Go through the data below and return each line where the string "github" occurs.

Records from a collection
━━━━━━━━━━━━━━━━━━━━━━━━━━━━━━
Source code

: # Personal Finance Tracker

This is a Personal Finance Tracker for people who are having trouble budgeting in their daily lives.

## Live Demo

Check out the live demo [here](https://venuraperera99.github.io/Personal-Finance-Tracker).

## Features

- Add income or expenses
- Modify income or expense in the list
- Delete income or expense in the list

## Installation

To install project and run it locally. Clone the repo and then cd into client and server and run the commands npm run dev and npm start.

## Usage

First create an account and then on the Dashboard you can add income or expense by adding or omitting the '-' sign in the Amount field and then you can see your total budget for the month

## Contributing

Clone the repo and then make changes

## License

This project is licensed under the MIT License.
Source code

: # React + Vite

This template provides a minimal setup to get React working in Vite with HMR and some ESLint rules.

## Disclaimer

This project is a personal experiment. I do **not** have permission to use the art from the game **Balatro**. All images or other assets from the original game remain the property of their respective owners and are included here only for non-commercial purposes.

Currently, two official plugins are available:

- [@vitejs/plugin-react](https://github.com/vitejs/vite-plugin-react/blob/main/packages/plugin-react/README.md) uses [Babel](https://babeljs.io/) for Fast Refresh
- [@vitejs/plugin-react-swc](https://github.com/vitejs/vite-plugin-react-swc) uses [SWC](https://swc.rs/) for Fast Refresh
━━━━━━━━━━━━━━━━━━━━━━━━━━━━━━
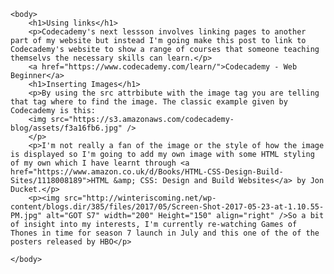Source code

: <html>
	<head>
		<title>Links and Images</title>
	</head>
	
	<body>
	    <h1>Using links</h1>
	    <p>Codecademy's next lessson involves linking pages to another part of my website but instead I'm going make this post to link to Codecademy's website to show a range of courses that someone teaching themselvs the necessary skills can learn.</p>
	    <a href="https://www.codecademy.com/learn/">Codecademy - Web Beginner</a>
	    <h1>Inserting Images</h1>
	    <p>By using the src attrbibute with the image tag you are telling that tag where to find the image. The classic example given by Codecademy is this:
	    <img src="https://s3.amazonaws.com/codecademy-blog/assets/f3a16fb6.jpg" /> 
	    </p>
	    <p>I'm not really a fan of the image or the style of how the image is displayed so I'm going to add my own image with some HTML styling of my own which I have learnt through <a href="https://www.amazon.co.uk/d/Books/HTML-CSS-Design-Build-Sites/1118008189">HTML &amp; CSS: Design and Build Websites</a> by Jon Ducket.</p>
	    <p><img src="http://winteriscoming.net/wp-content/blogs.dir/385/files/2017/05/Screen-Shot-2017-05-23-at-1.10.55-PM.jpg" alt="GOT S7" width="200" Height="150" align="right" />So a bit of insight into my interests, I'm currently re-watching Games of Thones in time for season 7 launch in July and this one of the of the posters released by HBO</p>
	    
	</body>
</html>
━━━━━━━━━━━━━━━━━━━━━━━━━━━━━━
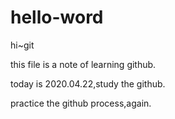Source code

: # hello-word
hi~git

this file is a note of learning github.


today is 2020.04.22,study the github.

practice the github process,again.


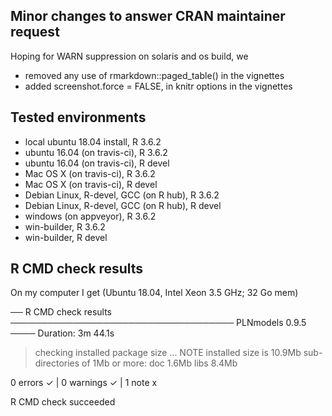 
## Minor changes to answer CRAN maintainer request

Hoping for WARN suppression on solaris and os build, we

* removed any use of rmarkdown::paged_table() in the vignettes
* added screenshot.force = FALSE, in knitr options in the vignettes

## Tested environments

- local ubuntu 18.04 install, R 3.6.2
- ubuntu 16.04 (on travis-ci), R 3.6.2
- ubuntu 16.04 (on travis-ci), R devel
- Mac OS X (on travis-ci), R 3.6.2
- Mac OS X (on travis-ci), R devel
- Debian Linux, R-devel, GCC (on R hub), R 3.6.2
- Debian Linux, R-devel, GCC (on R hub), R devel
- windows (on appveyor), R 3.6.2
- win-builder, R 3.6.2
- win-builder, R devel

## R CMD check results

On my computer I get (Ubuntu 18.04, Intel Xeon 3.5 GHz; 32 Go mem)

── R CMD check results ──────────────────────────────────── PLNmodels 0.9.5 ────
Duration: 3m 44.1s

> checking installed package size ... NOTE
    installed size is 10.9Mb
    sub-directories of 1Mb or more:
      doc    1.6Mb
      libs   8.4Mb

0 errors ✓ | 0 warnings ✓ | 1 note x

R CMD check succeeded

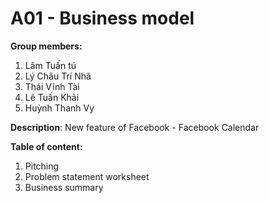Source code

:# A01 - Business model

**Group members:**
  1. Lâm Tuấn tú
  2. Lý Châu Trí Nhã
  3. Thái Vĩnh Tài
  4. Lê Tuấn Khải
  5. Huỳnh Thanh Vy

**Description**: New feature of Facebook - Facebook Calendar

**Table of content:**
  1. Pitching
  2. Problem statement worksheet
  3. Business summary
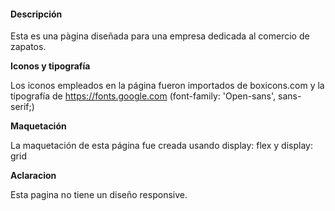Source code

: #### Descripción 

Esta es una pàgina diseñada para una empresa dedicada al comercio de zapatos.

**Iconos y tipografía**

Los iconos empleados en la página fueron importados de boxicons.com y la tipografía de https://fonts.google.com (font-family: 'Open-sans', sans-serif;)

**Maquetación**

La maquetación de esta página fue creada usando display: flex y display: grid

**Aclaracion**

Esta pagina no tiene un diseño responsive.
━━━━━━━━━━━━━━━━━━━━━━━━━━━━━━
**Response area**
Check out the live demo [here](https://venuraperera99.github.io/Personal-Finance-Tracker).
- [@vitejs/plugin-react](https://github.com/vitejs/vite-plugin-react/blob/main/packages/plugin-react/README.md) uses [Babel](https://babeljs.io/) for Fast Refresh
- [@vitejs/plugin-react-swc](https://github.com/vitejs/vite-plugin-react-swc) uses [SWC](https://swc.rs/) for Fast Refresh
this file is a note of learning github.
today is 2020.04.22,study the github.
practice the github process,again.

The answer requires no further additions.